[Dataset items]
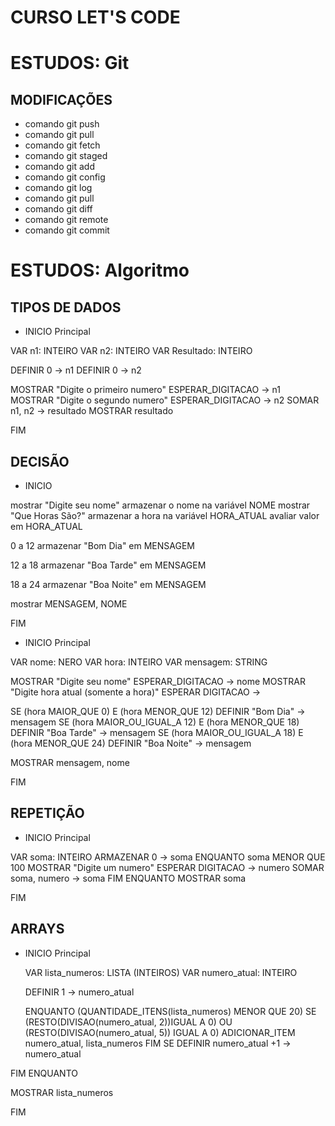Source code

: # CURSO LET'S CODE


# ESTUDOS: Git

## MODIFICAÇÕES

* comando git push
* comando git pull
* comando git fetch
* comando git staged
* comando git add
* comando git config
* comando git log
* comando git pull
* comando git diff
* comando git remote
* comando git commit

#  ESTUDOS: Algoritmo

## TIPOS DE DADOS

* INICIO Principal

 VAR n1: INTEIRO
 VAR n2: INTEIRO
 VAR Resultado: INTEIRO

  DEFINIR 0 -> n1
 DEFINIR 0 -> n2

 MOSTRAR "Digite o primeiro numero"
 ESPERAR_DIGITACAO -> n1
 MOSTRAR "Digite o segundo numero"
 ESPERAR_DIGITACAO -> n2
 SOMAR n1, n2 -> resultado
 MOSTRAR resultado

FIM

## DECISÃO

* INICIO

mostrar "Digite seu nome"
armazenar o nome na variável NOME
mostrar "Que Horas São?"
armazenar a hora na variável HORA_ATUAL
avaliar valor em HORA_ATUAL

0 a 12
armazenar "Bom Dia" em MENSAGEM

12 a 18
armazenar "Boa Tarde" em MENSAGEM

18 a 24
armazenar "Boa Noite" em MENSAGEM


mostrar MENSAGEM, NOME

FIM

* INICIO Principal

 VAR nome: NERO
 VAR hora: INTEIRO
 VAR mensagem: STRING

  MOSTRAR "Digite seu nome"
 ESPERAR_DIGITACAO -> nome
 MOSTRAR "Digite hora atual (somente a hora)"
 ESPERAR DIGITACAO ->

 SE (hora MAIOR_QUE 0) E (hora MENOR_QUE 12)
    DEFINIR "Bom Dia" -> mensagem
 SE (hora MAIOR_OU_IGUAL_A 12) E (hora MENOR_QUE 18)
    DEFINIR "Boa Tarde" -> mensagem
 SE (hora MAIOR_OU_IGUAL_A 18) E (hora MENOR_QUE 24)
    DEFINIR "Boa Noite" -> mensagem

 MOSTRAR mensagem, nome

FIM

## REPETIÇÃO

* INICIO Principal

 VAR soma: INTEIRO
 ARMAZENAR 0 -> soma
 ENQUANTO soma MENOR QUE 100
   MOSTRAR "Digite um numero"
   ESPERAR DIGITACAO -> numero
   SOMAR soma, numero -> soma
 FIM ENQUANTO
 MOSTRAR soma

FIM

## ARRAYS

* INICIO Principal

  VAR lista_numeros: LISTA (INTEIROS)
  VAR numero_atual: INTEIRO

  DEFINIR 1 -> numero_atual

  ENQUANTO (QUANTIDADE_ITENS(lista_numeros) MENOR QUE 20)
   SE (RESTO(DIVISAO(numero_atual, 2))IGUAL A 0) OU (RESTO(DIVISAO(numero_atual, 5)) IGUAL A 0)
   ADICIONAR_ITEM numero_atual, lista_numeros
  FIM SE
  DEFINIR numero_atual +1 -> numero_atual

 FIM ENQUANTO

 MOSTRAR lista_numeros

FIM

**Required work**
From the first line to the last, give the data again exactly, but without pictures.

**Your solution**
Source code

: # CURSO LET'S CODE


# ESTUDOS: Git

## MODIFICAÇÕES

* comando git push
* comando git pull
* comando git fetch
* comando git staged
* comando git add
* comando git config
* comando git log
* comando git pull
* comando git diff
* comando git remote
* comando git commit

#  ESTUDOS: Algoritmo

## TIPOS DE DADOS

* INICIO Principal

 VAR n1: INTEIRO
 VAR n2: INTEIRO
 VAR Resultado: INTEIRO

  DEFINIR 0 -> n1
 DEFINIR 0 -> n2

 MOSTRAR "Digite o primeiro numero"
 ESPERAR_DIGITACAO -> n1
 MOSTRAR "Digite o segundo numero"
 ESPERAR_DIGITACAO -> n2
 SOMAR n1, n2 -> resultado
 MOSTRAR resultado

FIM

## DECISÃO

* INICIO

mostrar "Digite seu nome"
armazenar o nome na variável NOME
mostrar "Que Horas São?"
armazenar a hora na variável HORA_ATUAL
avaliar valor em HORA_ATUAL

0 a 12
armazenar "Bom Dia" em MENSAGEM

12 a 18
armazenar "Boa Tarde" em MENSAGEM

18 a 24
armazenar "Boa Noite" em MENSAGEM


mostrar MENSAGEM, NOME

FIM

* INICIO Principal

 VAR nome: NERO
 VAR hora: INTEIRO
 VAR mensagem: STRING

  MOSTRAR "Digite seu nome"
 ESPERAR_DIGITACAO -> nome
 MOSTRAR "Digite hora atual (somente a hora)"
 ESPERAR DIGITACAO ->

 SE (hora MAIOR_QUE 0) E (hora MENOR_QUE 12)
    DEFINIR "Bom Dia" -> mensagem
 SE (hora MAIOR_OU_IGUAL_A 12) E (hora MENOR_QUE 18)
    DEFINIR "Boa Tarde" -> mensagem
 SE (hora MAIOR_OU_IGUAL_A 18) E (hora MENOR_QUE 24)
    DEFINIR "Boa Noite" -> mensagem

 MOSTRAR mensagem, nome

FIM

## REPETIÇÃO

* INICIO Principal

 VAR soma: INTEIRO
 ARMAZENAR 0 -> soma
 ENQUANTO soma MENOR QUE 100
   MOSTRAR "Digite um numero"
   ESPERAR DIGITACAO -> numero
   SOMAR soma, numero -> soma
 FIM ENQUANTO
 MOSTRAR soma

FIM

## ARRAYS

* INICIO Principal

  VAR lista_numeros: LISTA (INTEIROS)
  VAR numero_atual: INTEIRO

  DEFINIR 1 -> numero_atual

  ENQUANTO (QUANTIDADE_ITENS(lista_numeros) MENOR QUE 20)
   SE (RESTO(DIVISAO(numero_atual, 2))IGUAL A 0) OU (RESTO(DIVISAO(numero_atual, 5)) IGUAL A 0)
   ADICIONAR_ITEM numero_atual, lista_numeros
  FIM SE
  DEFINIR numero_atual +1 -> numero_atual

 FIM ENQUANTO

 MOSTRAR lista_numeros

FIM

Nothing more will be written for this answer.